Since we didn’t have long enough hair to let down a la Rapunzel, however, we settled for a ground level room.
Now, I realize that these pictures make the town and the motel look rather appealing, but pictures can be deceiving. I did not link to the motel, because I cannot recommend it. Only a few places that we entered looked like they were making an effort to be spruced up and present a truly Bavarian air. Most of the town looked shopworn and beat down by the recession. We were disappointed by everything except the cheerful and helpful server in the restaurant where we had dinner.
Our experience no doubt was colored by a very different impression of Leavenworth Washington, where everything seems to be newly painted and spruced up.
With the exception of motels and some of the restaurants, you have to pay $5.00 flat to park anywhere in town (for two minutes or the whole day). Even if you are just planning to pop into a souvenir shop, it will cost you $5.00. It irritated us so much that we did not spend any time shopping. Their loss. For a tourist town, and one that was pretty empty, that seems like a pretty poor policy. There is free parking on top of a very steep hill at a city park, and the town is fairly small, so if you are staying the night and are hearty, you can leave your car at a motel and walk around.
Fortunately, our breakfast the next morning at Hofer’s Bakery -Konditorei nearly made up for the rest of our experience. (And they had ample free parking) My breakfast of various German-style sausages and other meats took me back to our trip from Munich to Austria through the heart of Bavaria. The decor was authentic. A terrific mural shows the whole process of a loaf of bread from wheat field to bakery shelf. they even had grocery shelves devoted to German items. I just noticed that you can buy their baked goods on line, so if you’re homesick for Germany, take a look.

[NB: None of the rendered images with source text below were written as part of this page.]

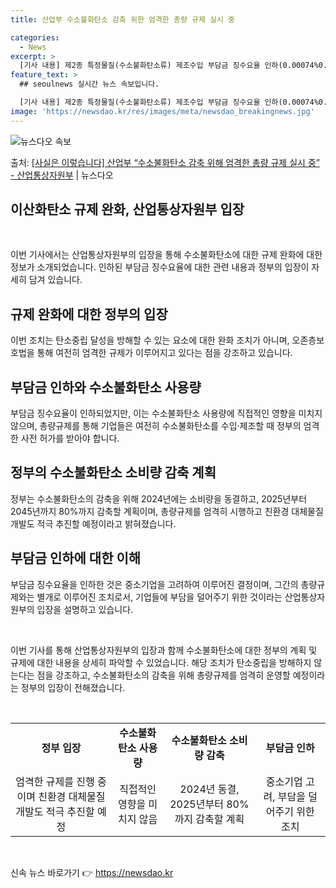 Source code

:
 ```yaml
---
title: 산업부 수소불화탄소 감축 위한 엄격한 총량 규제 실시 중

categories:
  - News
excerpt: >
  [기사 내용] 제2종 특정물질(수소불화탄소류) 제조수입 부담금 징수요율 인하(0.00074%0.0005%)가…
feature_text: >
  ## seoulnews 실시간 뉴스 속보입니다.

  [기사 내용] 제2종 특정물질(수소불화탄소류) 제조수입 부담금 징수요율 인하(0.00074%0.0005%)가…
image: 'https://newsdao.kr/res/images/meta/newsdao_breakingnews.jpg'
---
```


![뉴스다오 속보](https://newsdao.kr/res/images/meta/newsdao_breakingnews.jpg)

<p>출처: <a href="https://newsdao.kr/3804" rel="dofollow">[사실은 이렇습니다] 산업부 “수소불화탄소 감축 위해 엄격한 총량 규제 실시 중” - 산업통상자원부</a> | 뉴스다오</p>

<h2 data-ke-size="size26">이산화탄소 규제 완화, 산업통상자원부 입장</h2>
<p data-ke-size="size16">&nbsp;</p>
이번 기사에서는 산업통상자원부의 입장을 통해 수소불화탄소에 대한 규제 완화에 대한 정보가 소개되었습니다. 인하된 부담금 징수요율에 대한 관련 내용과 정부의 입장이 자세히 담겨 있습니다.

<h2 data-ke-size="size26">규제 완화에 대한 정부의 입장</h2>
<p data-ke-size="size16">이번 조치는 탄소중립 달성을 방해할 수 있는 요소에 대한 완화 조치가 아니며, 오존층보호법을 통해 여전히 엄격한 규제가 이루어지고 있다는 점을 강조하고 있습니다.</p>

<h2 data-ke-size="size26">부담금 인하와 수소불화탄소 사용량</h2>
<p data-ke-size="size16">부담금 징수요율이 인하되었지만, 이는 수소불화탄소 사용량에 직접적인 영향을 미치지 않으며, 총량규제를 통해 기업들은 여전히 수소불화탄소를 수입·제조할 때 정부의 엄격한 사전 허가를 받아야 합니다.</p>

<h2 data-ke-size="size26">정부의 수소불화탄소 소비량 감축 계획</h2>
<p data-ke-size="size16">정부는 수소불화탄소의 감축을 위해 2024년에는 소비량을 동결하고, 2025년부터 2045년까지 80%까지 감축할 계획이며, 총량규제를 엄격히 시행하고 친환경 대체물질 개발도 적극 추진할 예정이라고 밝혀졌습니다.</p>

<h2 data-ke-size="size26">부담금 인하에 대한 이해</h2>
<p data-ke-size="size16">부담금 징수요율을 인하한 것은 중소기업을 고려하여 이루어진 결정이며, 그간의 총량규제와는 별개로 이루어진 조치로서, 기업들에 부담을 덜어주기 위한 것이라는 산업통상자원부의 입장을 설명하고 있습니다.</p>
<p data-ke-size="size16">&nbsp;</p>
이번 기사를 통해 산업통상자원부의 입장과 함께 수소불화탄소에 대한 정부의 계획 및 규제에 대한 내용을 상세히 파악할 수 있었습니다. 해당 조치가 탄소중립을 방해하지 않는다는 점을 강조하고, 수소불화탄소의 감축을 위해 총량규제를 엄격히 운영할 예정이라는 정부의 입장이 전해졌습니다.</p>
<p data-ke-size="size16">&nbsp;</p>
<table>
	<tbody>
		<tr>
			<td style="text-align: center; height: 17px;"><b>정부 입장</b></td>
			<td style="text-align: center; height: 17px;"><b>수소불화탄소 사용량</b></td>
			<td style="text-align: center; height: 17px;"><b>수소불화탄소 소비량 감축</b></td>
			<td style="text-align: center; height: 17px;"><b>부담금 인하</b></td>
		</tr>
		<tr>
			<td style="text-align: center; height: 17px;">엄격한 규제를 진행 중이며 친환경 대체물질 개발도 적극 추진할 예정</td>
			<td style="text-align: center; height: 17px;">직접적인 영향을 미치지 않음</td>
			<td style="text-align: center; height: 17px;">2024년 동결, 2025년부터 80%까지 감축할 계획</td>
			<td style="text-align: center; height: 17px;">중소기업 고려, 부담을 덜어주기 위한 조치</td>
		</tr>
	</tbody>
</table>
<p data-ke-size="size16">&nbsp;</p> 

신속 뉴스 바로가기 👉 <a href="https://newsdao.kr" rel="dofollow">https://newsdao.kr</a>


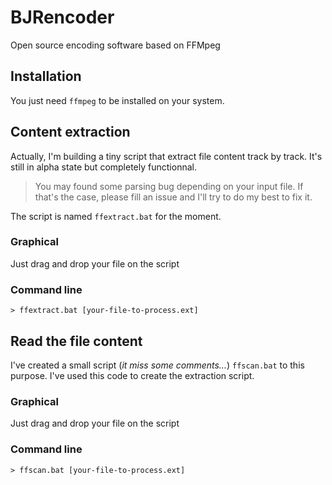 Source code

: # BJRencoder

Open source encoding software based on FFMpeg

## Installation

You just need `ffmpeg` to be installed on your system.

## Content extraction

Actually, I'm building a tiny script that extract file content track by track. It's still in alpha state but completely functionnal.

> You may found some parsing bug depending on your input file. If that's the case, please fill an issue and I'll try to do my best to fix it.

The script is named `ffextract.bat` for the moment.

### Graphical

Just drag and drop your file on the script

### Command line

```batch
> ffextract.bat [your-file-to-process.ext]
```

## Read the file content

I've created a small script (*it miss some comments...*) `ffscan.bat` to this purpose. I've used this code to create the extraction script.

### Graphical

Just drag and drop your file on the script

### Command line

```batch
> ffscan.bat [your-file-to-process.ext]
```
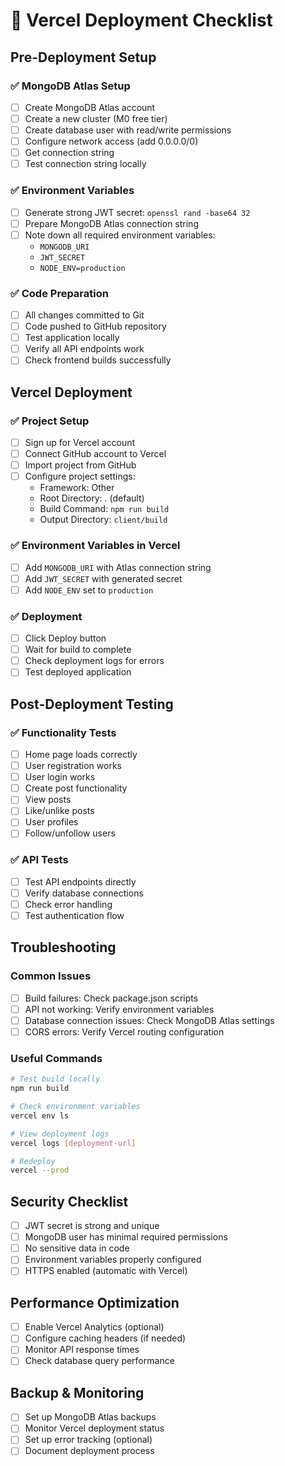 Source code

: # 🚀 Vercel Deployment Checklist

## Pre-Deployment Setup

### ✅ MongoDB Atlas Setup
- [ ] Create MongoDB Atlas account
- [ ] Create a new cluster (M0 free tier)
- [ ] Create database user with read/write permissions
- [ ] Configure network access (add 0.0.0.0/0)
- [ ] Get connection string
- [ ] Test connection string locally

### ✅ Environment Variables
- [ ] Generate strong JWT secret: `openssl rand -base64 32`
- [ ] Prepare MongoDB Atlas connection string
- [ ] Note down all required environment variables:
  - `MONGODB_URI`
  - `JWT_SECRET`
  - `NODE_ENV=production`

### ✅ Code Preparation
- [ ] All changes committed to Git
- [ ] Code pushed to GitHub repository
- [ ] Test application locally
- [ ] Verify all API endpoints work
- [ ] Check frontend builds successfully

## Vercel Deployment

### ✅ Project Setup
- [ ] Sign up for Vercel account
- [ ] Connect GitHub account to Vercel
- [ ] Import project from GitHub
- [ ] Configure project settings:
  - Framework: Other
  - Root Directory: . (default)
  - Build Command: `npm run build`
  - Output Directory: `client/build`

### ✅ Environment Variables in Vercel
- [ ] Add `MONGODB_URI` with Atlas connection string
- [ ] Add `JWT_SECRET` with generated secret
- [ ] Add `NODE_ENV` set to `production`

### ✅ Deployment
- [ ] Click Deploy button
- [ ] Wait for build to complete
- [ ] Check deployment logs for errors
- [ ] Test deployed application

## Post-Deployment Testing

### ✅ Functionality Tests
- [ ] Home page loads correctly
- [ ] User registration works
- [ ] User login works
- [ ] Create post functionality
- [ ] View posts
- [ ] Like/unlike posts
- [ ] User profiles
- [ ] Follow/unfollow users

### ✅ API Tests
- [ ] Test API endpoints directly
- [ ] Verify database connections
- [ ] Check error handling
- [ ] Test authentication flow

## Troubleshooting

### Common Issues
- [ ] Build failures: Check package.json scripts
- [ ] API not working: Verify environment variables
- [ ] Database connection issues: Check MongoDB Atlas settings
- [ ] CORS errors: Verify Vercel routing configuration

### Useful Commands
```bash
# Test build locally
npm run build

# Check environment variables
vercel env ls

# View deployment logs
vercel logs [deployment-url]

# Redeploy
vercel --prod
```

## Security Checklist

- [ ] JWT secret is strong and unique
- [ ] MongoDB user has minimal required permissions
- [ ] No sensitive data in code
- [ ] Environment variables properly configured
- [ ] HTTPS enabled (automatic with Vercel)

## Performance Optimization

- [ ] Enable Vercel Analytics (optional)
- [ ] Configure caching headers (if needed)
- [ ] Monitor API response times
- [ ] Check database query performance

## Backup & Monitoring

- [ ] Set up MongoDB Atlas backups
- [ ] Monitor Vercel deployment status
- [ ] Set up error tracking (optional)
- [ ] Document deployment process
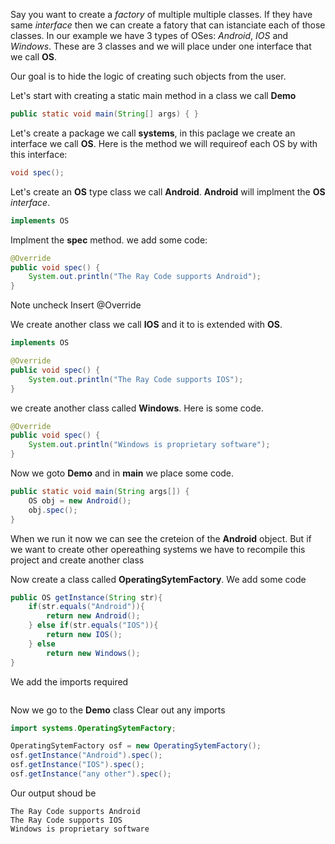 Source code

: Say you want to create a *factory* of multiple multiple classes. If they have same *interface* then we can create a fatory
that can istanciate each of those classes. In our example we have 3 types of OSes: *Android*, *IOS* and *Windows*.
These are 3 classes and we will place under one interface that we call **OS**.

Our goal is to hide the logic of creating such objects from the user. 

Let's start with creating a static main method in a class we call **Demo**
```java
public static void main(String[] args) { }
```
Let's create a package we call **systems**, in this paclage  we create an interface we call **OS**.
Here is the method we will requireof each OS by with this interface:
```java
void spec();
```
Let's create an **OS** type class we call **Android**. **Android** will implment the **OS** *interface*. 
```java
implements OS
```
Implment the **spec** method.
we add some code:
```java
@Override
public void spec() {
    System.out.println("The Ray Code supports Android");
}
```
Note uncheck Insert @Override


We create another class we call **IOS** and it to is extended with **OS**.

```java
implements OS
```

```java
@Override
public void spec() {
    System.out.println("The Ray Code supports IOS");
}
```
we create another class called **Windows**. Here is some code.
```java
@Override
public void spec() {
    System.out.println("Windows is proprietary software");
}
```

Now we goto **Demo** and in **main** we place some code.
```java
public static void main(String args[]) {
    OS obj = new Android();
    obj.spec();
}
```
When we run it now we can see the creteion of the **Android** object.
But if we want to create other opereathing systems we have to recompile this project and create another class

Now create a class called **OperatingSytemFactory**.
We add some code
```java
public OS getInstance(String str){
    if(str.equals("Android")){
        return new Android();
    } else if(str.equals("IOS")){
        return new IOS();
    } else
        return new Windows();
}
```
We add the imports required

```java


```
Now we go to the **Demo** class
Clear out any imports
```java
import systems.OperatingSytemFactory;
```


```java
OperatingSytemFactory osf = new OperatingSytemFactory();
osf.getInstance("Android").spec();
osf.getInstance("IOS").spec();
osf.getInstance("any other").spec();
```
Our output shoud be
```demo
The Ray Code supports Android
The Ray Code supports IOS
Windows is proprietary software
```
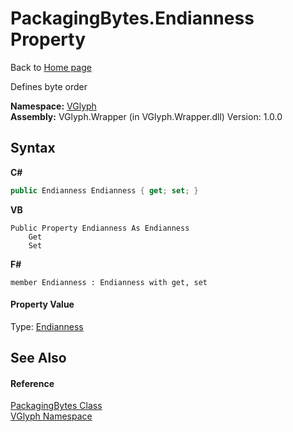 # PackagingBytes.Endianness Property 
Back to <a href="Home.md">Home page</a> 

Defines byte order

**Namespace:**&nbsp;<a href="N_VGlyph.md">VGlyph</a><br />**Assembly:**&nbsp;VGlyph.Wrapper (in VGlyph.Wrapper.dll) Version: 1.0.0

## Syntax

**C#**<br />
``` C#
public Endianness Endianness { get; set; }
```

**VB**<br />
``` VB
Public Property Endianness As Endianness
	Get
	Set
```

**F#**<br />
``` F#
member Endianness : Endianness with get, set

```


#### Property Value
Type: <a href="T_VGlyph_Endianness.md">Endianness</a>

## See Also


#### Reference
<a href="T_VGlyph_PackagingBytes.md">PackagingBytes Class</a><br /><a href="N_VGlyph.md">VGlyph Namespace</a><br /> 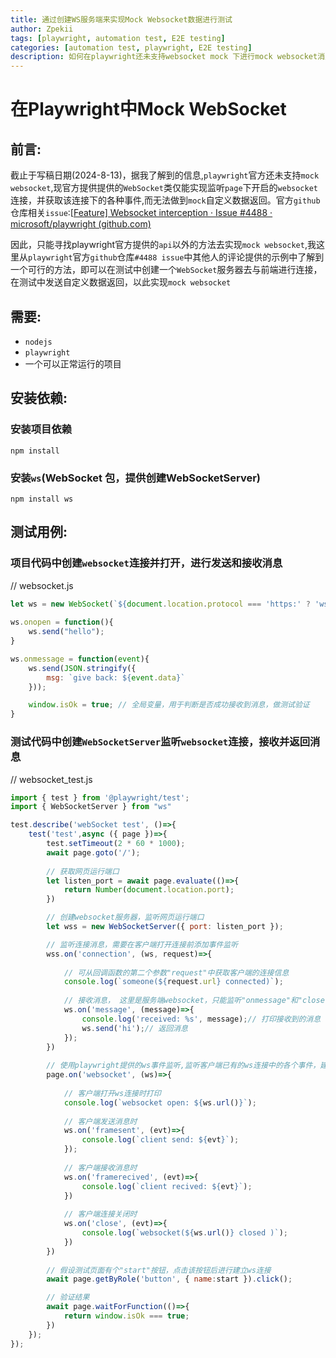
 ```yaml
---
title: 通过创建WS服务端来实现Mock Websocket数据进行测试
author: Zpekii
tags: [playwright, automation test, E2E testing]
categories: [automation test, playwright, E2E testing]
description: 如何在playwright还未支持websocket mock 下进行mock websocket消息
---
```




# 在Playwright中Mock WebSocket

##  前言:

截止于写稿日期(2024-8-13)，据我了解到的信息,`playwright`官方还未支持`mock websocket`,现官方提供提供的`WebSocket`类仅能实现监听`page`下开启的`websocket`连接，并获取该连接下的各种事件,而无法做到`mock`自定义数据返回。官方`github`仓库相关`issue`:[[Feature\] Websocket interception · Issue #4488 · microsoft/playwright (github.com)](https://github.com/microsoft/playwright/issues/4488)

因此，只能寻找playwright官方提供的`api`以外的方法去实现`mock websocket`,我这里从`playwright`官方`github`仓库`#4488 issue`中其他人的评论提供的示例中了解到一个可行的方法，即可以在测试中创建一个`WebSocket`服务器去与前端进行连接，在测试中发送自定义数据返回，以此实现`mock websocket`

## 需要:

- `nodejs`
- `playwright`
- 一个可以正常运行的项目

## 安装依赖:

### 安装项目依赖

```
npm install
```

### 安装`ws`(WebSocket 包，提供创建WebSocketServer)

```
npm install ws
```

## 测试用例:

### 项目代码中创建`websocket`连接并打开，进行发送和接收消息

// websocket.js

```js
let ws = new WebSocket(`${document.location.protocol === 'https:' ? 'wss' : 'ws'}://${document.location.host}/msg/hello`)
        
ws.onopen = function(){
    ws.send("hello");
}

ws.onmessage = function(event){
    ws.send(JSON.stringify({
        msg: `give back: ${event.data}`
    }));

    window.isOk = true; // 全局变量，用于判断是否成功接收到消息，做测试验证
}
```

### 测试代码中创建`WebSocketServer`监听`websocket`连接，接收并返回消息

// websocket_test.js

```js
import { test } from '@playwright/test';
import { WebSocketServer } from "ws"

test.describe('webSocket test', ()=>{
    test('test',async ({ page })=>{
        test.setTimeout(2 * 60 * 1000);
        await page.goto('/');
        
        // 获取网页运行端口
        let listen_port = await page.evaluate(()=>{
            return Number(document.location.port);
        })

        // 创建websocket服务器，监听网页运行端口
        let wss = new WebSocketServer({ port: listen_port });

        // 监听连接消息，需要在客户端打开连接前添加事件监听
        wss.on('connection', (ws, request)=>{
            
            // 可从回调函数的第二个参数"request"中获取客户端的连接信息
            console.log(`someone(${request.url} connected)`);
            
            // 接收消息， 这里是服务端websocket，只能监听"onmessage"和"close"事件
            ws.on('message', (message)=>{
                console.log('received: %s', message);// 打印接收到的消息
                ws.send('hi');// 返回消息
            });
        })
        
        // 使用playwright提供的ws事件监听,监听客户端已有的ws连接中的各个事件，建立在已有连接的基础上
        page.on('websocket', (ws)=>{
            
            // 客户端打开ws连接时打印
            console.log(`websocket open: ${ws.url()}`);
            	
            // 客户端发送消息时
            ws.on('framesent', (evt)=>{
                console.log(`client send: ${evt}`);
            });
            
            // 客户端接收消息时
            ws.on('framerecived', (evt)=>{
                console.log(`client recived: ${evt}`);
            })
            
            // 客户端连接关闭时
            ws.on('close', (evt)=>{
                console.log(`websocket(${ws.url()} closed )`);
            })
        })
        
        // 假设测试页面有个"start"按钮，点击该按钮后进行建立ws连接
        await page.getByRole('button', { name:start }).click();

        // 验证结果
        await page.waitForFunction(()=>{
            return window.isOk === true;
        })
    });
});
```

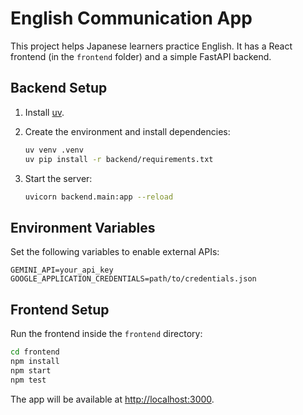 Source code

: # English Communication App

This project helps Japanese learners practice English.
It has a React frontend (in the `frontend` folder) and a simple FastAPI backend.

## Backend Setup

1. Install [uv](https://github.com/astral-sh/uv).
2. Create the environment and install dependencies:

   ```bash
   uv venv .venv
   uv pip install -r backend/requirements.txt
   ```

3. Start the server:

   ```bash
   uvicorn backend.main:app --reload
   ```

## Environment Variables

Set the following variables to enable external APIs:

```
GEMINI_API=your_api_key
GOOGLE_APPLICATION_CREDENTIALS=path/to/credentials.json
```

## Frontend Setup

Run the frontend inside the `frontend` directory:

```bash
cd frontend
npm install
npm start
npm test
```

The app will be available at <http://localhost:3000>.
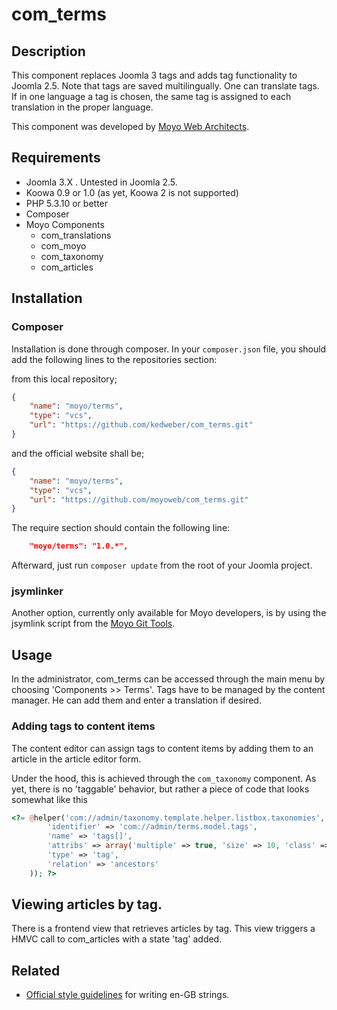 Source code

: # com_terms

## Description

This component replaces Joomla 3 tags and adds tag functionality to Joomla 2.5. Note that tags are saved multilingually.
One can translate tags. If in one language a tag is chosen, the same tag is assigned to each translation in the proper language.

This component was developed by [Moyo Web Architects](http://moyoweb.nl).

## Requirements

* Joomla 3.X . Untested in Joomla 2.5.
* Koowa 0.9 or 1.0 (as yet, Koowa 2 is not supported)
* PHP 5.3.10 or better
* Composer
* Moyo Components
    * com_translations
    * com_moyo
    * com_taxonomy
    * com_articles

## Installation

### Composer

Installation is done through composer. In your `composer.json` file, you should add the following lines to the repositories section:

from this local repository;

```json
{
    "name": "moyo/terms",
    "type": "vcs",
    "url": "https://github.com/kedweber/com_terms.git"
}
```

and the official website shall be;

```json
{
    "name": "moyo/terms",
    "type": "vcs",
    "url": "https://github.com/moyoweb/com_terms.git"
}
```

The require section should contain the following line:

```json
    "moyo/terms": "1.0.*",
```

Afterward, just run `composer update` from the root of your Joomla project.

### jsymlinker

Another option, currently only available for Moyo developers, is by using the jsymlink script from the [Moyo Git
Tools](https://github.com/derjoachim/moyo-git-tools).

## Usage

In the administrator, com_terms can be accessed through the main menu by choosing 'Components >> Terms'.  Tags have to be
managed by the content manager. He can add them and enter a translation if desired.

### Adding tags to content items

The content editor can assign tags to content items by adding them to an article in the article editor form.

Under the hood, this is achieved through the `com_taxonomy` component. As yet, there is no 'taggable' behavior, but
rather a piece of code that looks somewhat like this

```php
<?= @helper('com://admin/taxonomy.template.helper.listbox.taxonomies', array(
        'identifier' => 'com://admin/terms.model.tags',
        'name' => 'tags[]',
        'attribs' => array('multiple' => true, 'size' => 10, 'class' => 'select2-listbox'),
        'type' => 'tag',
        'relation' => 'ancestors'
    )); ?>
```

## Viewing articles by tag.

There is a frontend view that retrieves articles by tag. This view triggers a HMVC call to com_articles with a state 'tag'
added.

## Related

* [Official style guidelines](https://github.com/joomla/user-interface-text) for writing en-GB strings.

All in all, my advice is to enjoy the scenic northeastern corner of Georgia, drive through Helen and make a stop at Hofer’s, but do not plan on stopping long.
Clearly, my visit to my 48th state was a mixed experience and there is much more to the state than the tiny corners that we drove through. If you want to see backroads Georgia, as I mentioned in my article on Alabama, the Lookout Mountain Parkway takes you to the fantastic state park, Cloudland. I was so impressed that if I get back to Georgia, I will definitely explore more state parks.